_How to complete this task:_ You are asked to filter the data below and copy every line holding "bunch".

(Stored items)
* * * * * * * * *

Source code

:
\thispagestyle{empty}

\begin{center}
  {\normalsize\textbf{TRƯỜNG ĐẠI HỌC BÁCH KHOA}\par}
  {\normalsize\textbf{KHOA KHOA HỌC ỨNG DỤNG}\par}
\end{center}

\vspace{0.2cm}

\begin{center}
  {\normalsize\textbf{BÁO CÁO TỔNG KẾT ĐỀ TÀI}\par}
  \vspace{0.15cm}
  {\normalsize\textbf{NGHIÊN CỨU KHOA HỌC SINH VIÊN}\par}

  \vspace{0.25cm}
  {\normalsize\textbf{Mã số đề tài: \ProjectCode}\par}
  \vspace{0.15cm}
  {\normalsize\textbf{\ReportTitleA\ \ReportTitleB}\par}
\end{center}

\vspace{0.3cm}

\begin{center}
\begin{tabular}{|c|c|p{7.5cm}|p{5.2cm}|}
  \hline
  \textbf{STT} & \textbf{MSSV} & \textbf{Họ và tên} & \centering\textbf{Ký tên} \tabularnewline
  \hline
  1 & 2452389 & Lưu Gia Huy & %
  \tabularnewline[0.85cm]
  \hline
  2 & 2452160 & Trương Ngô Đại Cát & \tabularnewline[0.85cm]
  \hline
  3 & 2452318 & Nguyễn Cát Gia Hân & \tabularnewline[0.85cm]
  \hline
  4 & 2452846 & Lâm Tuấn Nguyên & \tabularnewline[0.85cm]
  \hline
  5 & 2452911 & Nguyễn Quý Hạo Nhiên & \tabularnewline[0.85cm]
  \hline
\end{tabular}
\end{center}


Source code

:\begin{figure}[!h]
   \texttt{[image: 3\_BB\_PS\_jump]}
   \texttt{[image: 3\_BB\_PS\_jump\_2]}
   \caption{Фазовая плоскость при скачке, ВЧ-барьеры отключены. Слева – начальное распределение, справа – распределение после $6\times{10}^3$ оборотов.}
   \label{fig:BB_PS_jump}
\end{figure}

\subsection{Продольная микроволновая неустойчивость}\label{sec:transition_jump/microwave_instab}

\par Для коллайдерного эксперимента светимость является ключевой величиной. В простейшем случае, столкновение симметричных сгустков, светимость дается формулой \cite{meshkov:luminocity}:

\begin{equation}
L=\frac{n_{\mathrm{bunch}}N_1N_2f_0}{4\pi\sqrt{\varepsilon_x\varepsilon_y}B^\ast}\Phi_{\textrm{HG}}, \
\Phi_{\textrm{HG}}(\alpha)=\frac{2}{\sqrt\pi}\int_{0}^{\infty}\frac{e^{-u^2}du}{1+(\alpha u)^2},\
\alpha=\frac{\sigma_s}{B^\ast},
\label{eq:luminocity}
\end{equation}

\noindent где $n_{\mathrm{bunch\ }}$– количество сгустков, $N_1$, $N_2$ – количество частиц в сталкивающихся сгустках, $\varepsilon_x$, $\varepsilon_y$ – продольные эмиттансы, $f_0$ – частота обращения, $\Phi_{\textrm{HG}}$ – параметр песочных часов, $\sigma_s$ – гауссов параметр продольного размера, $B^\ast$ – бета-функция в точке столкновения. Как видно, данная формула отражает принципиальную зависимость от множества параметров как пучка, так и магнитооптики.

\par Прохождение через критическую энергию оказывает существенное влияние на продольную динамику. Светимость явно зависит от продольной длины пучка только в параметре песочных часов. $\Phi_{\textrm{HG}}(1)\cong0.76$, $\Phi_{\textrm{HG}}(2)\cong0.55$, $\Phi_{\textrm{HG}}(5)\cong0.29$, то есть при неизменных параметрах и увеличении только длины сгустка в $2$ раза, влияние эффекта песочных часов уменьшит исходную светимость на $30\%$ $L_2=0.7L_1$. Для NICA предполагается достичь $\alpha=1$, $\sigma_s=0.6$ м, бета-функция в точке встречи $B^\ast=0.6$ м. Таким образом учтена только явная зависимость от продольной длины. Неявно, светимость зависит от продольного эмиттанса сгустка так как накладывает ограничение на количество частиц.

* * * * * * * * *

_Answer to this task:_
L=\frac{n_{\mathrm{bunch}}N_1N_2f_0}{4\pi\sqrt{\varepsilon_x\varepsilon_y}B^\ast}\Phi_{\textrm{HG}}, \
\noindent где $n_{\mathrm{bunch\ }}$– количество сгустков, $N_1$, $N_2$ – количество частиц в сталкивающихся сгустках, $\varepsilon_x$, $\varepsilon_y$ – продольные эмиттансы, $f_0$ – частота обращения, $\Phi_{\textrm{HG}}$ – параметр песочных часов, $\sigma_s$ – гауссов параметр продольного размера, $B^\ast$ – бета-функция в точке столкновения. Как видно, данная формула отражает принципиальную зависимость от множества параметров как пучка, так и магнитооптики.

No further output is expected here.